I came to reconnect with friends and family who I hadn’t seen in years, and also to search for the point of origin of my particular path. This is what I found.

Where it all began

My father, Lee Neuwirth, grew up in South Orange NJ, but after graduating high school in 1951, his brilliant mind gained him acceptance into Princeton where he became one of the handful of Jewish students that the University allowed to enroll each year.

Except for brief stretches spent in other academic settings, my dad never left the area, and 70 years after he arrived, he and my mother, who grew up in Bellville NJ still live in a modest 3- bedroom house directly across the street from the campus itself

My parents got married in 1955 just before my father graduated with a BSE in Chemical Engineering. In 1956 I was born, and for the first 10 months of my life I lived in Livingston NJ, a town just down the road from where all my grandparents lived. When my father was accepted to graduate school at Princeton, my parents bought a house on a country road a few miles outside of town and even though I have no memory of it, I celebrated my first and second birthdays there. We lived there until I turned 12 and then moved into town where my parents have lived ever since.

After graduating college my father decided that he didn’t want to be an engineer and so he went to Columbia where he studied “applied” math which he liked better.
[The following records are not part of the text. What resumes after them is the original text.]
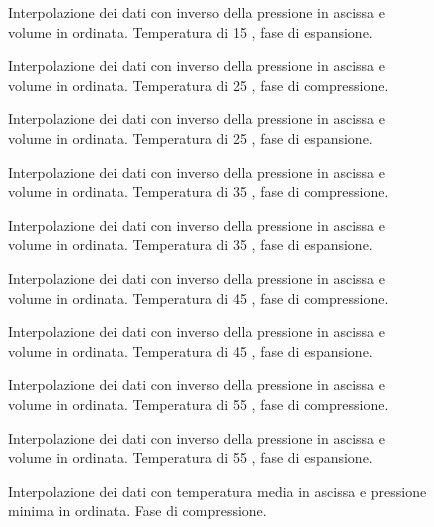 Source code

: \documentclass[italian,a4paper]{article}
\begin{document}
\begin{figure}[p]\caption{Interpolazione dei dati con inverso della pressione in ascissa e volume in ordinata. Temperatura di 15 \celsius, fase di espansione.}\label{15e}

\end{figure}
\begin{figure}[p]\caption{Interpolazione dei dati con inverso della pressione in ascissa e volume in ordinata. Temperatura di 25 \celsius, fase di compressione.}\label{25c}

\end{figure}
\begin{figure}[p]\caption{Interpolazione dei dati con inverso della pressione in ascissa e volume in ordinata. Temperatura di 25 \celsius, fase di espansione.}\label{25e}

\end{figure}
\begin{figure}[p]\caption{Interpolazione dei dati con inverso della pressione in ascissa e volume in ordinata. Temperatura di 35 \celsius, fase di compressione.}\label{35c}

\end{figure}
\begin{figure}[p]\caption{Interpolazione dei dati con inverso della pressione in ascissa e volume in ordinata. Temperatura di 35 \celsius, fase di espansione.}\label{35e}

\end{figure}
\begin{figure}[p]\caption{Interpolazione dei dati con inverso della pressione in ascissa e volume in ordinata. Temperatura di 45 \celsius, fase di compressione.}\label{45c}

\end{figure}
\begin{figure}[p]\caption{Interpolazione dei dati con inverso della pressione in ascissa e volume in ordinata. Temperatura di 45 \celsius, fase di espansione.}\label{45e}

\end{figure}
\begin{figure}[p]\caption{Interpolazione dei dati con inverso della pressione in ascissa e volume in ordinata. Temperatura di 55 \celsius, fase di compressione.}\label{55c}

\end{figure}
\begin{figure}[p]\caption{Interpolazione dei dati con inverso della pressione in ascissa e volume in ordinata. Temperatura di 55 \celsius, fase di espansione.}\label{55e}

\end{figure}
\begin{figure}[p]\caption{Interpolazione dei dati con temperatura media in ascissa e pressione minima in ordinata. Fase di compressione.}\label{t-pmincomp}

\end{figure}
\end{document}
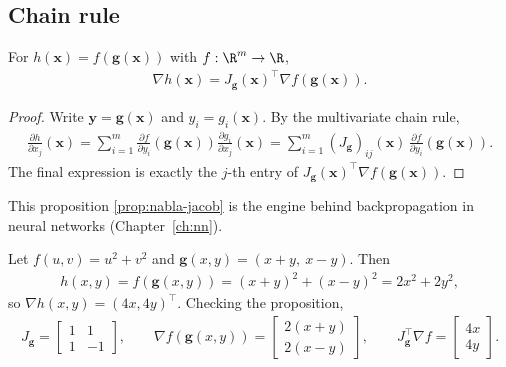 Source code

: \documentclass[a4paper, 12pt]{book}
\begin{document}
\subsection{Chain rule}
\begin{proposition}\label{prop:nabla-jacob}
    For $h(\mathbf{x}) = f(\mathbf{g}(\mathbf{x}))$ with $f : \R^m \to \R$,
\begin{align}
    \nabla h(\mathbf{x}) = J_{\mathbf{g}}(\mathbf{x})^\top \nabla f(\mathbf{g}(\mathbf{x})).
\end{align}
\end{proposition}
\begin{proof}
    Write $\mathbf{y}=\mathbf{g}(\mathbf{x})$ and $y_i=g_i(\mathbf{x})$. By the
    multivariate chain rule,
    \begin{align}
        \frac{\partial h}{\partial x_j}(\mathbf{x})
        = \sum_{i=1}^m
          \frac{\partial f}{\partial y_i}(\mathbf{g}(\mathbf{x}))
          \frac{\partial g_i}{\partial x_j}(\mathbf{x})
        = \sum_{i=1}^m
          (J_{\mathbf{g}})_{ij}(\mathbf{x})\,
          \frac{\partial f}{\partial y_i}(\mathbf{g}(\mathbf{x})).
    \end{align}
    The final expression is exactly the $j$-th entry of
    $J_{\mathbf{g}}(\mathbf{x})^\top\nabla f(\mathbf{g}(\mathbf{x}))$.
\end{proof}
This proposition \ref{prop:nabla-jacob} is the engine behind backpropagation in neural networks
(Chapter~\ref{ch:nn}).
\begin{example}
    Let $f(u,v)=u^2+v^2$ and $\mathbf{g}(x,y)=(x+y,\ x-y)$. Then
    \begin{align}
        h(x,y) = f(\mathbf{g}(x,y)) = (x+y)^2+(x-y)^2 = 2x^2+2y^2,
    \end{align}
    so $\nabla h(x,y)=(4x,4y)^\top$. Checking the proposition,
    \begin{align}
        J_{\mathbf{g}} = \begin{bmatrix}1&1\\1&-1\end{bmatrix},
        \qquad
        \nabla f(\mathbf{g}(x,y)) = \begin{bmatrix}2(x+y)\\2(x-y)\end{bmatrix},
        \qquad
        J_{\mathbf{g}}^\top\nabla f = \begin{bmatrix}4x\\4y\end{bmatrix}.
    \end{align}
\end{example}
\end{document}
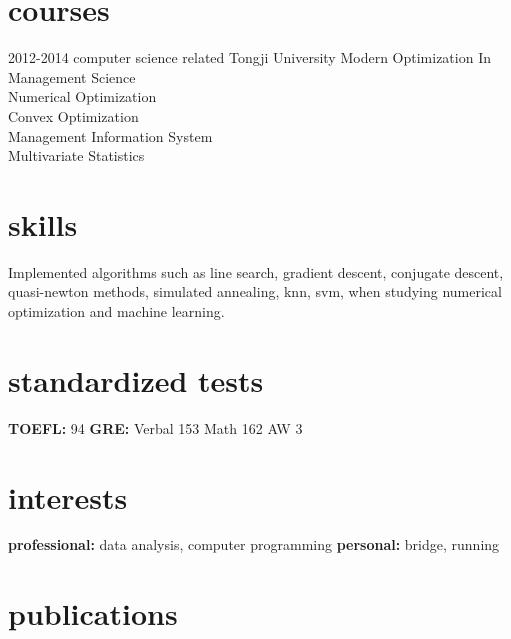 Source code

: \documentclass[]{friggeri-cv} %
\begin{document}
\section{courses}
\begin{entrylist}
\entry
{2012-2014}
{computer science related}
{Tongji University}
{Modern Optimization In Management Science\\
Numerical Optimization\\
Convex Optimization\\
Management Information System\\
Multivariate Statistics}
\end{entrylist}





\section{skills}
{Implemented algorithms such as line search, gradient descent, conjugate descent, quasi-newton methods, simulated annealing, knn, svm, when studying numerical optimization and machine learning.}

\section{standardized tests}
\textbf{TOEFL:} 94  \textbf{GRE:} Verbal 153 Math 162 AW 3



\section{interests}

\textbf{professional:} data analysis, computer programming  \textbf{personal:} bridge, running


\section{publications}
\end{document}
After two years of commuting to New York City, he decided that even applied math was too concrete for his tastes and returned to Princeton’s Graduate College just down the road from the undergraduate campus. There he studied topology – the branch of theoretical mathematics that analyzes the structure of multidimensional Space, the objects embedded in it and how each can be transformed while still maintaining its essential characteristics.

When my father attended this sanctuary of abstract thought, both as an undergraduate and graduate student, some of the immortals were still there. In lectures he attended were Einstein and Von Neumann, and he once attended a tea where Godel was present. Many others of almost equal luminosity were his teachers and future colleagues.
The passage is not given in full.